Принято считать, что со времён Аристотеля Пирс был первым логиком, который смог внести в эту науку действительно весомый вклад. Он добавил к дедуктивной (сугубо аксиоматические доказательства, как в геометрии) и индуктивной (то, что мы делаем в естественных науках с помощью статистики и теории вероятности) логике еще один, третий аспект, который он назвал абдукцией (вид умозаключений, который неизбежно лежит в основе опыта восприятия – например, распознавания знакомых объектов, событий или людей). Абдуктивная логика Пирса легла в основу прагматизма, единственного вклада Америки в мировую философию, представленного Уильямом Джеймсом и Джоном Дьюи (хотя подход Пирса был несколько иным).
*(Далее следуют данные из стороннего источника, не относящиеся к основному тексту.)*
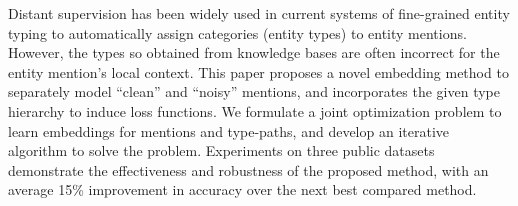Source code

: Distant supervision has been widely used in current systems of fine-grained entity typing to automatically assign categories (entity types) to entity mentions. However, the types so obtained from knowledge bases are often incorrect for the entity mention's local context. This paper proposes a novel embedding method to separately model ``clean'' and ``noisy'' mentions, and incorporates the given type hierarchy to induce loss functions. We formulate a joint optimization problem to learn embeddings for mentions and type-paths, and develop an iterative algorithm to solve the problem. Experiments on three public datasets demonstrate the effectiveness and robustness of the proposed method, with an average 15\% improvement in accuracy over the next best compared method.
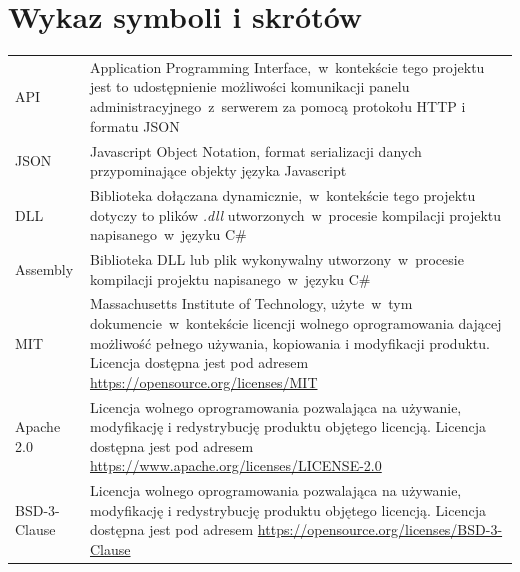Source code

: \documentclass[a4paper,11pt,twoside]{report}
\theoremstyle{definition}
\begin{document}




\newpage




\chapter*{Wykaz symboli i skrótów}

\begin{tabular}{p{} p{}}
    API 
    & Application Programming Interface,~w~kontekście tego projektu jest to udostępnienie możliwości komunikacji panelu administracyjnego~z~serwerem za pomocą protokołu HTTP i formatu JSON \\
    JSON
    & Javascript Object Notation, format serializacji danych przypominające objekty języka Javascript \\
    DLL
    & Biblioteka dołączana dynamicznie,~w~kontekście tego projektu dotyczy to plików \textit{.dll} utworzonych~w~procesie kompilacji projektu napisanego~w~języku C\# \\
    Assembly
    & Biblioteka DLL lub plik wykonywalny utworzony~w~procesie kompilacji projektu napisanego~w~języku C\# \\
    MIT
    & Massachusetts Institute of Technology, użyte~w~tym dokumencie~w~kontekście licencji wolnego oprogramowania dającej możliwość pełnego używania, kopiowania i modyfikacji produktu. Licencja dostępna jest pod adresem \newline
    \url{https://opensource.org/licenses/MIT} \\
    Apache 2.0
    & Licencja wolnego oprogramowania pozwalająca na używanie, modyfikację i redystrybucję produktu objętego licencją. Licencja dostępna jest pod adresem \newline
    \url{https://www.apache.org/licenses/LICENSE-2.0} \\
    BSD-3-Clause
    & Licencja wolnego oprogramowania pozwalająca na używanie, modyfikację i redystrybucję produktu objętego licencją. Licencja dostępna jest pod adresem \newline
    \url{https://opensource.org/licenses/BSD-3-Clause}
\end{tabular}
\\
\thispagestyle{empty}
\end{document}
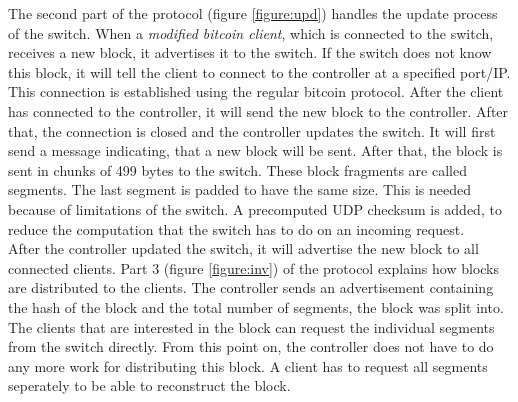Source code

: The second part of the protocol (figure \ref{figure:upd}) handles the update process of the switch. When a \textit{modified bitcoin client}, which is connected to the switch, receives a new block, it advertises it to the switch. If the switch does not know this block, it will tell the client to connect to the controller at a specified port/IP. This connection is established using the regular bitcoin protocol. After the client has connected to the controller, it will send the new block to the controller. After that, the connection is closed and the controller updates the switch. It will first send a message indicating, that a new block will be sent. After that, the block is sent in chunks of 499 bytes to the switch. These block fragments are called segments. The last segment is padded to have the same size. This is needed because of limitations of the switch. A precomputed UDP checksum is added, to reduce the computation that the switch has to do on an incoming request.\\
After the controller updated the switch, it will advertise the new block to all connected clients. Part 3 (figure \ref{figure:inv}) of the protocol explains how blocks are distributed to the clients. The controller sends an advertisement containing the hash of the block and the total number of segments, the block was split into. The clients that are interested in the block can request the individual segments from the switch directly. From this point on, the controller does not have to do any more work for distributing this block. A client has to request all segments seperately to be able to reconstruct the block.


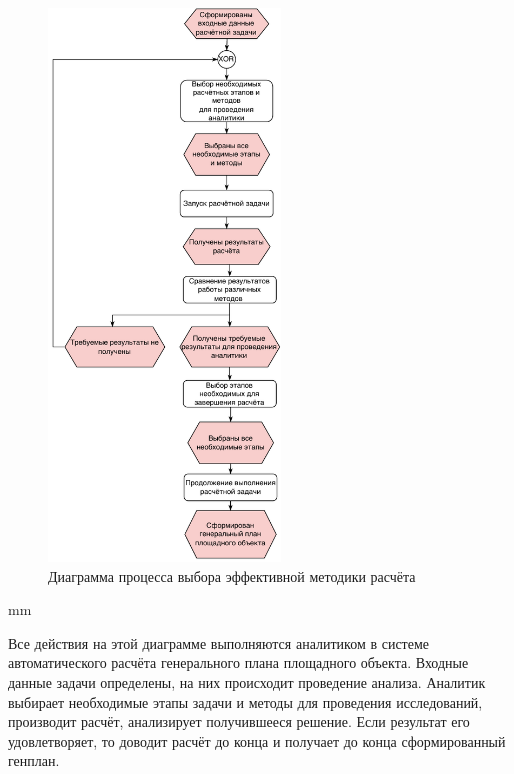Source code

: \begin{figure}[H]
	\hspace*{-2.5 cm}\includegraphics[width=0.55\textwidth, left]{analysis/pictures/usecases/analytics_epc}
	\caption{Диаграмма процесса выбора эффективной методики расчёта}
	\label{pic:analysis__usecases-analytics-epc}
\end{figure}
 mm

Все действия на этой диаграмме выполняются аналитиком в системе автоматического
расчёта генерального плана площадного объекта.
Входные данные задачи определены, на них происходит проведение анализа.
Аналитик выбирает необходимые этапы задачи и методы для проведения исследований, производит расчёт,
анализирует получившееся решение. Если результат его удовлетворяет, то доводит расчёт до конца
и получает до конца сформированный генплан.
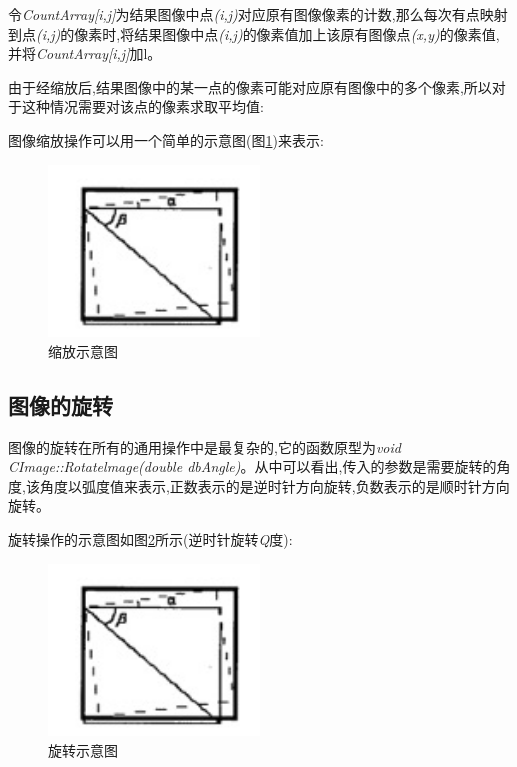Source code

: \documentclass{XDBAthesis}
\begin{document}
    令\emph{CountArray[i,j]}为结果图像中点\emph{(i,j)}对应原有图像像素的计数,那么每次有点映射到点\emph{(i,j)}的像素时,将结果图像中点\emph{(i,j)}的像素值加上该原有图像点\emph{(x,y)}的像素值,并将\emph{CountArray[i,j]}加l。

由于经缩放后,结果图像中的某一点的像素可能对应原有图像中的多个像素,所以对于这种情况需要对该点的像素求取平均值:



    图像缩放操作可以用一个简单的示意图(图\ref{fg:ss})来表示:
    
\begin{figure}[htb]
    \centering
    \includegraphics[width=0.5\textwidth]{figure/roat}
    \caption{缩放示意图}
    \label{fg:ss}
\end{figure}

\subsection{图像的旋转}

    图像的旋转在所有的通用操作中是最复杂的,它的函数原型为\emph{void CImage::Rotatelmage(double dbAngle)}。从中可以看出,传入的参数是需要旋转的角度,该角度以弧度值来表示,正数表示的是逆时针方向旋转,负数表示的是顺时针方向旋转。

旋转操作的示意图如图\ref{fg:roat}所示(逆时针旋转\emph{Q}度):
\begin{figure}[htb]
    \centering
    \includegraphics[width=0.5\textwidth]{figure/roat}
    \caption{旋转示意图}
    \label{fg:roat}
\end{figure}
      
\end{document}
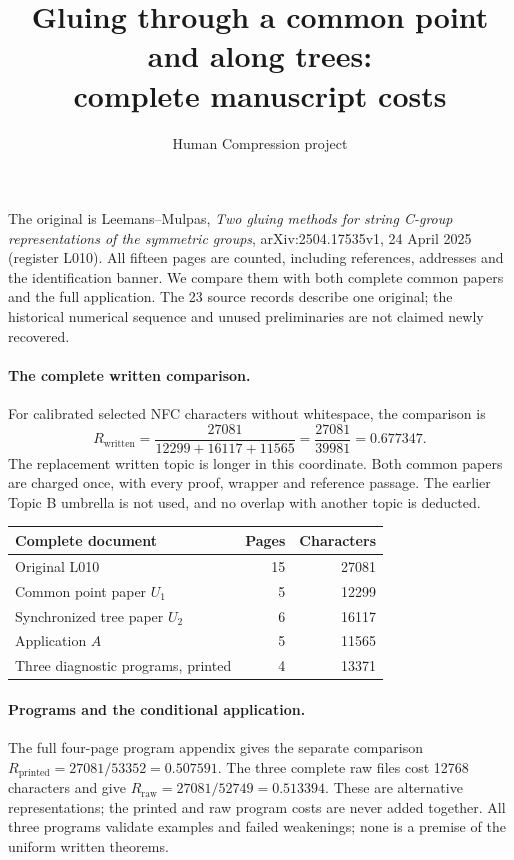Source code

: \documentclass[11pt,a4paper]{article}
\title{Gluing through a common point and along trees:\\complete manuscript costs}
\author{Human Compression project}\date{}
\begin{document}
\maketitle
The original is Leemans--Mulpas, \emph{Two gluing methods for string C-group
representations of the symmetric groups}, arXiv:2504.17535v1, 24 April 2025
(register L010). All fifteen pages are counted, including references,
addresses and the identification banner. We compare them with both complete
common papers and the full application. The 23 source records describe one
original; the historical numerical sequence and unused preliminaries are
not claimed newly recovered.

\paragraph{The complete written comparison.}
For calibrated selected NFC characters without whitespace, the comparison is
\[
R_{\mathrm{written}}=\frac{27081}{12299+16117+11565}
=\frac{27081}{39981}=0.677347.
\]
The replacement written topic is longer in this coordinate. Both common
papers are charged once, with every proof, wrapper and reference passage.
The earlier Topic B umbrella is not used, and no overlap with another topic
is deducted.

\begin{center}\begin{tabular}{lrr}\toprule
Complete document&Pages&Characters\\\midrule
Original L010&15&27081\\
Common point paper $U_1$&5&12299\\
Synchronized tree paper $U_2$&6&16117\\
Application $A$&5&11565\\
Three diagnostic programs, printed&4&13371\\\bottomrule
\end{tabular}\end{center}

\paragraph{Programs and the conditional application.}
The full four-page program appendix gives the separate comparison
$R_{\mathrm{printed}}=27081/53352=0.507591$.
The three complete raw files cost 12768 characters and give
$R_{\mathrm{raw}}=27081/52749=0.513394$. These are alternative representations;
the printed and raw program costs are never added together. All three
programs validate examples and failed weakenings; none is a premise of the
uniform written theorems.
\end{document}
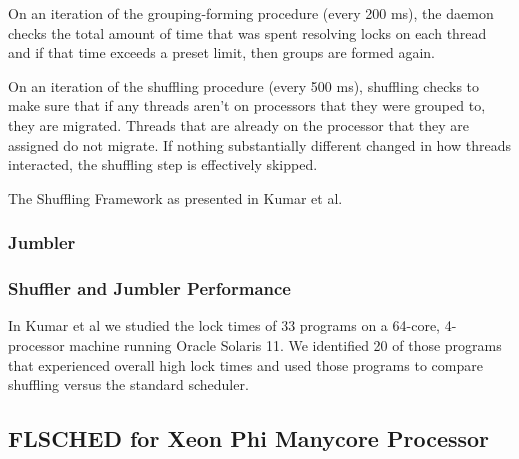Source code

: \documentclass{sig-alternate}
\begin{document}
On an iteration of the grouping-forming procedure (every 200 ms), the daemon checks the total amount of time that was spent resolving locks on each thread and if that time exceeds a preset limit, then groups are formed again.

On an iteration of the shuffling procedure (every 500 ms), shuffling checks to make sure that if any threads aren't on processors that they were grouped to, they are migrated. Threads that are already on the processor that they are assigned do not migrate. If nothing substantially different changed in how threads interacted, the shuffling step is effectively skipped.~\cite{KumarEtal:2014}

\begin{algorithm}


	\caption{The Shuffling Framework
	as presented in Kumar et al.}\label{euclid}\label{alg:shuffler}
\end{algorithm}

\subsubsection{Jumbler}
\label{sec:jumbler}



\subsubsection{Shuffler and Jumbler Performance}
\label{sec:sj_performance}

In Kumar et al we studied the lock times of 33 programs on a 64-core, 4-processor machine running Oracle Solaris 11. We identified 20 of those programs that experienced overall high lock times and used those programs to compare shuffling versus the standard scheduler.



\subsection{FLSCHED for Xeon Phi Manycore Processor}
\label{sec:flsched}
\end{document}
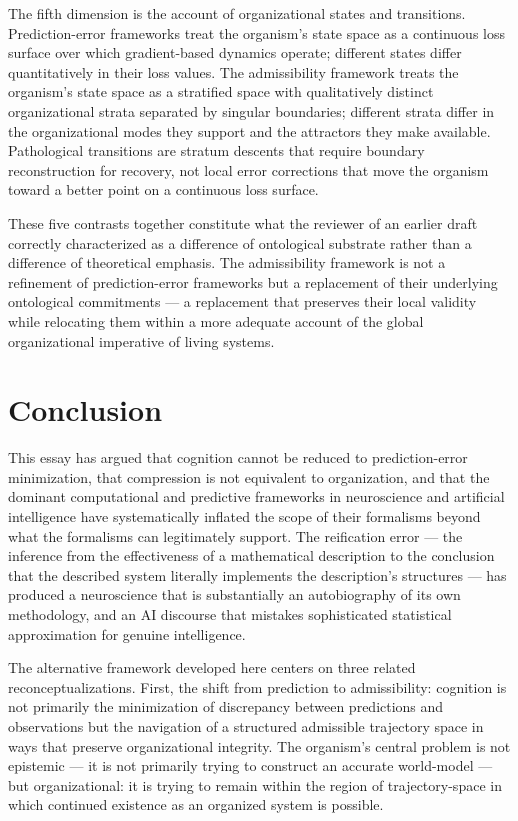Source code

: \documentclass[12pt,a4paper]{report}
\theoremstyle{flyxion}
\begin{document}
The fifth dimension is the account of organizational states and transitions. Prediction-error frameworks treat the organism's state space as a continuous loss surface over which gradient-based dynamics operate; different states differ quantitatively in their loss values. The admissibility framework treats the organism's state space as a stratified space with qualitatively distinct organizational strata separated by singular boundaries; different strata differ in the organizational modes they support and the attractors they make available. Pathological transitions are stratum descents that require boundary reconstruction for recovery, not local error corrections that move the organism toward a better point on a continuous loss surface.

These five contrasts together constitute what the reviewer of an earlier draft correctly characterized as a difference of ontological substrate rather than a difference of theoretical emphasis. The admissibility framework is not a refinement of prediction-error frameworks but a replacement of their underlying ontological commitments --- a replacement that preserves their local validity while relocating them within a more adequate account of the global organizational imperative of living systems.

\chapter*{Conclusion}

This essay has argued that cognition cannot be reduced to prediction-error minimization, that compression is not equivalent to organization, and that the dominant computational and predictive frameworks in neuroscience and artificial intelligence have systematically inflated the scope of their formalisms beyond what the formalisms can legitimately support. The reification error --- the inference from the effectiveness of a mathematical description to the conclusion that the described system literally implements the description's structures --- has produced a neuroscience that is substantially an autobiography of its own methodology, and an AI discourse that mistakes sophisticated statistical approximation for genuine intelligence.

The alternative framework developed here centers on three related reconceptualizations. First, the shift from prediction to admissibility: cognition is not primarily the minimization of discrepancy between predictions and observations but the navigation of a structured admissible trajectory space in ways that preserve organizational integrity. The organism's central problem is not epistemic --- it is not primarily trying to construct an accurate world-model --- but organizational: it is trying to remain within the region of trajectory-space in which continued existence as an organized system is possible.
\end{document}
Кроме вышесказанного, работы Пирса стали отличной философской базой для современной лингвистики, разработанной профессором Ноамом Аврамом Хомски из Массачусетского технологического института, – без сомнения, самым выдающимся лингвистом двадцатого века.14 Хомски говорил, что его теории – это «почти парафраз... Чарльза Сандерса Пирса», в особенности его «принципа абдукции».15

В физике и технике Пирс первым измерил стандартный ярд и метр с помощью световой волны. Он в одиночку опроверг результаты многолетних исследований по измерению сил тяжести (проводимые с целью точного определения формы Земли) и предложил собственную, лучшую методику изменений на основе сконструированных им же приборов. Лекции Пирса по истории логики в университете Джонса Хопкинса в 1869-1870 годах позже были названы «зарождением системы аспирантуры»,16 именно там были вручены первые дипломы докторов философии.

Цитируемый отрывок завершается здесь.